How does stepwise regression work in R? ›

Stepwise regression is a powerful technique used to build predictive models by iteratively adding or removing variables based on statistical criteria. In R, this can be achieved using functions like step() or manually with forward and backward selection.

What is an example of a stepwise regression? ›

An example of a stepwise regression using the backward elimination method would be an attempt to understand energy usage at a factory using variables such as equipment run time, equipment age, staff size, temperatures outside, and time of year.

What is the difference between piecewise and stepwise functions? ›

In CP Optimizer, piecewise linear functions are typically used to model a known function of time, for instance the cost incurred for completing an activity after a known date t. Stepwise functions are typically used to model the efficiency of a resource over time.

Why use a step function? ›

Step Functions manages your application's components and logic, so you can write less code and focus on building and updating your application quickly.

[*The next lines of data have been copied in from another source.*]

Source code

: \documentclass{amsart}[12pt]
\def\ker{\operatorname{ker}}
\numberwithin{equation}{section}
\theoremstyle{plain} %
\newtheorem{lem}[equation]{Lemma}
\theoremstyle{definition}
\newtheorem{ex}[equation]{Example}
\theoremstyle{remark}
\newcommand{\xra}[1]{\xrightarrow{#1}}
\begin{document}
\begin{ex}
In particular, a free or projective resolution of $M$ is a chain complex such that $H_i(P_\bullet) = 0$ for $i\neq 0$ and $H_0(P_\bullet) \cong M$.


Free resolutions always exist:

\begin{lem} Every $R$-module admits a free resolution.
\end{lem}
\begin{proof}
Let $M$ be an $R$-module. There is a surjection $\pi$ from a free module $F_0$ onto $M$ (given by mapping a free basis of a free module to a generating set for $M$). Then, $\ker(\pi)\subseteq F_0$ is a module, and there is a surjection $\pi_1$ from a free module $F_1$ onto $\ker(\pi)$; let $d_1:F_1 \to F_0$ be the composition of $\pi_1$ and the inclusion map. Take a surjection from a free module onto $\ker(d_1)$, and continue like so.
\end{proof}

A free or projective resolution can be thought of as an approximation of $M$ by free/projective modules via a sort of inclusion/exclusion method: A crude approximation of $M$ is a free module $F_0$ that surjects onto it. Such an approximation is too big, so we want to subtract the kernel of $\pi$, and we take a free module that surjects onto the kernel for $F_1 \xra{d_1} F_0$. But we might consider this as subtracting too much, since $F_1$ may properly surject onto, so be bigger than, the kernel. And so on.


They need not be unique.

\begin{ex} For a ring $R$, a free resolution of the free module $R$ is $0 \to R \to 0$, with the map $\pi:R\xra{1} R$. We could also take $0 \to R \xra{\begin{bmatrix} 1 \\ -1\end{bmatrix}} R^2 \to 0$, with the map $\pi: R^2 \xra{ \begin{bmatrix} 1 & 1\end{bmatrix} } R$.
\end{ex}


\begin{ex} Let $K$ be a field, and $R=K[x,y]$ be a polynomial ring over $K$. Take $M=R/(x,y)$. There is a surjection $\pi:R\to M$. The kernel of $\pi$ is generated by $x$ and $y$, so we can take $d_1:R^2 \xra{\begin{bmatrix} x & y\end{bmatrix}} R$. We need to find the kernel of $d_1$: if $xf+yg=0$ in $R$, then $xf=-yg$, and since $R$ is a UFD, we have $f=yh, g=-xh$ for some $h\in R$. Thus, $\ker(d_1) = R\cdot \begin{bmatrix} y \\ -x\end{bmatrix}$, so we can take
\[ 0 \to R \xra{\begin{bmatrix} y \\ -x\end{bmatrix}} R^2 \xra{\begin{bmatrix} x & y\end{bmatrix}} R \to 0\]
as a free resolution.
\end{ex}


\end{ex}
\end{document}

How do you explain step functions? ›

Mathematically speaking, a step function is a function whose graph looks like a series of steps because it consists of a series of horizontal line segments with jumps in-between. For this reason, it is also sometimes called a staircase function.

How to draw step function in R? ›

We use the plot() function to create a basic step line plot. The x argument specifies the x-axis values (time_points), and the y argument specifies the y-axis values (values). The type argument is set to “s” to indicate that we want to create a step line plot.

What is stepwise used for? ›

Stepwise regression is used to design a regression model to introduce only relevant and statistically significant variables. Other variables are discarded. However, every regression calculation contains unwanted variables. These variables are predictive and complicate the process unnecessarily.

What is the point of a step function? ›

In mathematics, the step function is a function that has a constant value along given intervals, with the constant value varying between intervals. The name of this function comes from the fact that when you graph the function, it looks like a set of steps or stairs.

What is the role of step function? ›

With AWS Step Functions, you can create workflows, also called state machines, to build distributed applications, automate processes, orchestrate microservices, and create data and machine learning pipelines. Step Functions is based on state machines and tasks.

Top Articles
Latest Posts
Article information

Author: Kieth Sipes

Last Updated:

Views: 6544

Rating: 4.7 / 5 (67 voted)

Reviews: 90% of readers found this page helpful

Author information

Name: Kieth Sipes

Birthday: 2001-04-14

Address: Suite 492 62479 Champlin Loop, South Catrice, MS 57271

Phone: +9663362133320

Job: District Sales Analyst

Hobby: Digital arts, Dance, Ghost hunting, Worldbuilding, Kayaking, Table tennis, 3D printing

Introduction: My name is Kieth Sipes, I am a zany, rich, courageous, powerful, faithful, jolly, excited person who loves writing and wants to share my knowledge and understanding with you.